Inspired by the results, Technical University of Munich brewing microbiologist Mathias Hutzler, late biochemist Franz Meußdoerffer, and brewing scientist Martin Zarnkow scoured historical records from breweries and books in Old German for clues to where the two yeasts could have mixed. They also looked for samples of old yeast in brewery cellars across Bavaria, but yeast is notoriously short-lived and seldom survives more than a few years if not frozen.

They pieced together a detailed historical account that described a Bavarian duke Maximilian, who seized brewing rights for a white wheat ale from a Bohemian aristocratic family in 1602, then brought the yeast and a brewmaster who could make white ale to his Munich Hofbräuhaus. The account noted that the Hofbräuhaus was the only brewery in Bavaria at the start of the 17th century allowed to make large amounts of “top-fermenting” white ale—so-called because of the fluffy foam that forms on top of the slurry in ale. (In “bottom-fermenting” lagers, the yeast ferments more calmly and settles at the bottom of the vessel.) In the 16th century, Bavarian beer purity laws required breweries to make bottom-fermenting beers from barley and hops during cold spring months to preserve wheat for breadmaking when food was scarcer.

From 1602 to 1607, brewmasters from Schwarzach in lower Bavaria and Einbeck in Lower Saxony—along with their yeasts—were active in the Munich Hofbräuhaus, which no longer exists. The records show that “bottom fermented and top fermented beer was produced side by side under one roof,” Hutzler reports today in FEMS Yeast Research. There, S. cerevisiae yeast from white ale may have mixed and mated with S. eubayanus yeast from brown ale to form S. pastorianus. “The amazing thing,” he says, “is the history fits perfectly with the genetics.”

Verstrepen, senior author of the earlier genetics study, adds: “The historical data that Mathias gives is compelling; we know that the hybridization happened around Munich around that time and in a brewery.” The hypothesis “makes sense,” he says, but it’s hard to prove. Gallone cautions, for example, that the molecular clock date is a rough estimate.

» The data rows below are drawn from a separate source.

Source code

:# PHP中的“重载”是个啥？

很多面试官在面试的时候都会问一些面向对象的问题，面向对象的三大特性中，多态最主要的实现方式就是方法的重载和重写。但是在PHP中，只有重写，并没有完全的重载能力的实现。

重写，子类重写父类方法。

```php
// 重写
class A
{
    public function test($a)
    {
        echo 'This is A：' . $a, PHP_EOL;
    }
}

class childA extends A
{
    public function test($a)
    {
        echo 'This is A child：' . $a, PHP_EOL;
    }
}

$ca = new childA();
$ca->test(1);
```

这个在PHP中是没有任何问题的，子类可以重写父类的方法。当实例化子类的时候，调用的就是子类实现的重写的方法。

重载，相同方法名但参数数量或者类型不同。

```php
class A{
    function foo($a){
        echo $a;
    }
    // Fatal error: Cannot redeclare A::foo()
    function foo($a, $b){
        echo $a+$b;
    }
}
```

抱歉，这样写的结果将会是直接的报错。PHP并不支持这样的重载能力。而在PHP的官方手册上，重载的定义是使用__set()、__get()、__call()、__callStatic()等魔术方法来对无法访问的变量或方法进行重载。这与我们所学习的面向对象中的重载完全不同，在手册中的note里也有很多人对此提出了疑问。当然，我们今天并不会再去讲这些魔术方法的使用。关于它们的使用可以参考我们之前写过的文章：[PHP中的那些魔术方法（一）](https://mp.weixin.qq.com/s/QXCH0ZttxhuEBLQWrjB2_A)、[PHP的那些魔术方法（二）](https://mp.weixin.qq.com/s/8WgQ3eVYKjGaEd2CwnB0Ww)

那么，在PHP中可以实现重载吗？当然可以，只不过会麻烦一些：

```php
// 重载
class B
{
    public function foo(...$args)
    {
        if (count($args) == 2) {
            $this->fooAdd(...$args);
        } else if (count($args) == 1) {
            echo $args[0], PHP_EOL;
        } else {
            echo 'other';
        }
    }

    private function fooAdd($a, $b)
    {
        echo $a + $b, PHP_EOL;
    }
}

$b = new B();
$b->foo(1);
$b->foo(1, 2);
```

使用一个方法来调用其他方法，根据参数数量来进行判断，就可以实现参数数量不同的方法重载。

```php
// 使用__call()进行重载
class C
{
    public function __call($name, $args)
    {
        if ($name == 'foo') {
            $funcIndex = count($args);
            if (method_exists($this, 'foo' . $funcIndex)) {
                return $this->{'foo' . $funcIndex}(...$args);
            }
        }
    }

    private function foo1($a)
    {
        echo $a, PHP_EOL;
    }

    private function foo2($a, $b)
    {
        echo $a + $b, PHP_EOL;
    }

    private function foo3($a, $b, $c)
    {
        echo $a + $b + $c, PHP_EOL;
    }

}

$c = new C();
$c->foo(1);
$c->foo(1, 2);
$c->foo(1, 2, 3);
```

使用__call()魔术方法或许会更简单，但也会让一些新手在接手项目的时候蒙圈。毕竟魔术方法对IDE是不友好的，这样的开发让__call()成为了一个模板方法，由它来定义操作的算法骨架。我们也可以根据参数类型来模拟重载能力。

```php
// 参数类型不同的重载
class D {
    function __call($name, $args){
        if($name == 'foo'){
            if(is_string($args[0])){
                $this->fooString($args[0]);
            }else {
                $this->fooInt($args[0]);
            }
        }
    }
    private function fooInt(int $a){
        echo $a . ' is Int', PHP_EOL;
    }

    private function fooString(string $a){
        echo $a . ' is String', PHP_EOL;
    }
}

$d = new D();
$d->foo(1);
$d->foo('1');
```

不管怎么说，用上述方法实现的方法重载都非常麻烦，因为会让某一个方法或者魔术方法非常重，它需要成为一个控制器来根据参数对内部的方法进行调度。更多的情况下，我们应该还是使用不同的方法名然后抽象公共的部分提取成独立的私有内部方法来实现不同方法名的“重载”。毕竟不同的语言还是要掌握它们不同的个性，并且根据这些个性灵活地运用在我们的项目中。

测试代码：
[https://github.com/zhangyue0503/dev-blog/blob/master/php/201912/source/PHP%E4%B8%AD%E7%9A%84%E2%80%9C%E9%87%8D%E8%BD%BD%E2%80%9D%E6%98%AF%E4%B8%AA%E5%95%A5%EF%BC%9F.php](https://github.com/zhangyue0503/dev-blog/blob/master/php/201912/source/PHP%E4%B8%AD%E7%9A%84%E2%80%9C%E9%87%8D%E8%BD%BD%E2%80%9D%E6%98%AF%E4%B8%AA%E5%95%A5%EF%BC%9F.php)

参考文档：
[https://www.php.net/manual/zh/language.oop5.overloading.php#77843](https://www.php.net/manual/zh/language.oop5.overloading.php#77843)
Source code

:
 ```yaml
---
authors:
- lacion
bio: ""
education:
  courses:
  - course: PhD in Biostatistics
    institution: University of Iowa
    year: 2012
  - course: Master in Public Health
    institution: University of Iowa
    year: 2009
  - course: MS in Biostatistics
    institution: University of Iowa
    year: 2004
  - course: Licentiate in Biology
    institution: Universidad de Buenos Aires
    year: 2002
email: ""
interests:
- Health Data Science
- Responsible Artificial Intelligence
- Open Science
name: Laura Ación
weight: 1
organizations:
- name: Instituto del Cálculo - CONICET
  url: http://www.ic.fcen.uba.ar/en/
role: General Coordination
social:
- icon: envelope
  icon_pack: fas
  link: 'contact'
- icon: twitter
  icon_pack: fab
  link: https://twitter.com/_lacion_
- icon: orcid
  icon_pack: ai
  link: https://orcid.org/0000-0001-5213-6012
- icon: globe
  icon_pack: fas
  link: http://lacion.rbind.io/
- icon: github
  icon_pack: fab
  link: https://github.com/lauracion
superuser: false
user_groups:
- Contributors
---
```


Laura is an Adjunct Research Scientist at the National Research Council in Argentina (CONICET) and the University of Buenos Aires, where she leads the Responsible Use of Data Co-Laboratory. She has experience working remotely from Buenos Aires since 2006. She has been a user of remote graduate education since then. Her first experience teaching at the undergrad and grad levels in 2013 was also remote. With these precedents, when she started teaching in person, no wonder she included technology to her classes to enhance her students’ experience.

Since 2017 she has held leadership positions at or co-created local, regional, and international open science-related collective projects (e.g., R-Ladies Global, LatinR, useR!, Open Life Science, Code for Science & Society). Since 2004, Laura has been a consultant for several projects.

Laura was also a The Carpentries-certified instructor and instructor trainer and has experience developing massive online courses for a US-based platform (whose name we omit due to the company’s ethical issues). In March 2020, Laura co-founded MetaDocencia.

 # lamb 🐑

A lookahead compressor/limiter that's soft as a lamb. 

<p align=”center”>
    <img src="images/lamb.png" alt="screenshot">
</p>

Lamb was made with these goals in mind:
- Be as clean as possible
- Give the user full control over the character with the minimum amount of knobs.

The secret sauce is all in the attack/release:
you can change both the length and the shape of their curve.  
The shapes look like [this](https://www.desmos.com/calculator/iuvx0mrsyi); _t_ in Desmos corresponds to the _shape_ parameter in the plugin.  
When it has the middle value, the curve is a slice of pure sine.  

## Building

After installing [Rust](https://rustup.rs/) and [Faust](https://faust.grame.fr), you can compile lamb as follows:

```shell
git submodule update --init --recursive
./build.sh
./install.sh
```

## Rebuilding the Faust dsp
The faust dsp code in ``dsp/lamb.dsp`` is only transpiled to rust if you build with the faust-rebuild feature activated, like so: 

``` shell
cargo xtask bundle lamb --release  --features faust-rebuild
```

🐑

As brewers turned almost exclusively to S. pastorianus to make lager, much of the world’s yeast diversity was lost. Several teams are making new hybrids to resurrect traits such as the genes that allow S. cerevisiae to ferment at higher temperatures, says geneticist Chris Hittinger of the University of Wisconsin, Madison. “Maybe you can save money on the energy costs to brew lager at cold temperatures,” Hittinger says. That would transform a beer fit for the Little Ice Age into one suited for the tastes—and energy requirements—of the modern era.